Ada orang yg mau bertahan pada satu pegangan sehingga sedikit-sedikit merasa tersinggung. Kalau orang tersinggung, maka itu merupakan masalah di diri orang itu sendiri. Pegangannya terlalu gede sehingga gede tersinggung juga. Kalau tidak memegang apapun seperti saya, apa yg bisa disinggung? Kesimpulan Joko: spiritualitas di era post modern adalah pilihan yg terbuka. Apapun bisa dipilih dan dijalani oleh manusianya tanpa kita perlu merasa risih atas pilihan yg diambil oleh orang lain. Spiritualitas adalah urusan pribadi dari setiap manusia, dan bukan untuk diperdebatkan kebenaran atau ketidak-benarannya. Segala yg dipercayai manusia sah saja, karena berlaku bagi dirinya sendiri.
Dalam era post modern banyak juga terjadi re-introduksi nilai tradisional yg dikaji kembali dan diberikan pemahaman baru. Gerakan New Age yg muncul di Barat dan sekarang sudah makin marak juga di Indonesia sebenarnya bukan membawakan sesuatu yg baru, melainkan lama. Segala jenis spiritualitas yg dianggap eksotik di Barat dianggap sebagai bagian dari New Age, pedahal di tempat aslinya mereka semua merupakan hal yg lama. Sebenarnya harus disebut sebagai Old Age. Pemahaman spiritual yg berasal dari Indonesia seperti Kejawen dalam berbagai alirannya akhirnya dianggap sebagai bagian dari spiritualitas New Age oleh mereka yg tinggal di Barat.
Kita sendiri sampai sekarang tidak menganggap kepercayaan tradisional Indonesia sebagai New Age atau bagian dari spiritualitas post modern. Tetapi di Barat ternyata kepercayaan tradisional Indonesia dianggap termasuk. Termasuk sebagai spiritualitas post modern. Spiritualitas post modern bisa juga berarti hal-hal yg berasal dari tradisi non Judeo-Christian. Aliran-aliran kepercayaan dari India, Cina, Jepang, Indonesia, dll dianggap New Age karena bukan merupakan bagian dari tradisi Judeo-Christian. Dianggap baru juga karena diasumsikan bahwa kepercayaan asli dari Asia bersifat toleran sebagai anti-thesis dari tradisi Judeo-Christian yg tidak toleran. Spiritualitas post modern sangat toleran. Manusia bisa dan berhak percaya apapun yg ingin dipercayainya.
Tradisi Judeo-Christian tidak seperti itu.
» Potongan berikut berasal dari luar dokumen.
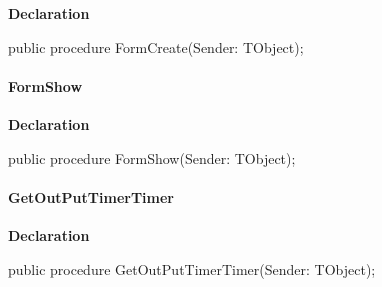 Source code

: \documentclass{report}
\newif\ifpdf
\begin{document}
\label{uninstall.TRMForm-FormCreate}
\begin{list}{}{
\setlength{\itemindent}{0cm}
\setlength{\listparindent}{0cm}
\setlength{\leftmargin}{\evensidemargin}
\addtolength{\leftmargin}{\tmplength}
\settowidth{\labelsep}{X}
\addtolength{\leftmargin}{\labelsep}
\setlength{\labelwidth}{\tmplength}
}
\item[\textbf{Declaration}\hfill]
\ifpdf
\begin{flushleft}
\fi
\begin{ttfamily}
public procedure FormCreate(Sender: TObject);\end{ttfamily}

\ifpdf
\end{flushleft}
\fi

\end{list}
\paragraph*{FormShow}\hspace*{\fill}

\label{uninstall.TRMForm-FormShow}
\begin{list}{}{
\setlength{\itemindent}{0cm}
\setlength{\listparindent}{0cm}
\setlength{\leftmargin}{\evensidemargin}
\addtolength{\leftmargin}{\tmplength}
\settowidth{\labelsep}{X}
\addtolength{\leftmargin}{\labelsep}
\setlength{\labelwidth}{\tmplength}
}
\item[\textbf{Declaration}\hfill]
\ifpdf
\begin{flushleft}
\fi
\begin{ttfamily}
public procedure FormShow(Sender: TObject);\end{ttfamily}

\ifpdf
\end{flushleft}
\fi

\end{list}
\paragraph*{GetOutPutTimerTimer}\hspace*{\fill}

\label{uninstall.TRMForm-GetOutPutTimerTimer}
\begin{list}{}{
\setlength{\itemindent}{0cm}
\setlength{\listparindent}{0cm}
\setlength{\leftmargin}{\evensidemargin}
\addtolength{\leftmargin}{\tmplength}
\settowidth{\labelsep}{X}
\addtolength{\leftmargin}{\labelsep}
\setlength{\labelwidth}{\tmplength}
}
\item[\textbf{Declaration}\hfill]
\ifpdf
\begin{flushleft}
\fi
\begin{ttfamily}
public procedure GetOutPutTimerTimer(Sender: TObject);\end{ttfamily}

\ifpdf
\end{flushleft}
\fi

\end{list}
\end{document}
Aslinya tradisi Judeo-Christian sangat tidak toleran terhadap perbedaan pendapat. Tetapi bagi mereka yg sudah hidup di masa post modern, era Judeo-Christian sudah berlalu. Sekarang sudah masuk era post modern dimana yg menjadi paradigma adalah toleransi. Kita bisa toleran terhadap apapun yg mau dipercayai dan dipraktekkan oleh orang lain. Segalanya itu valid bagi manusianya sendiri.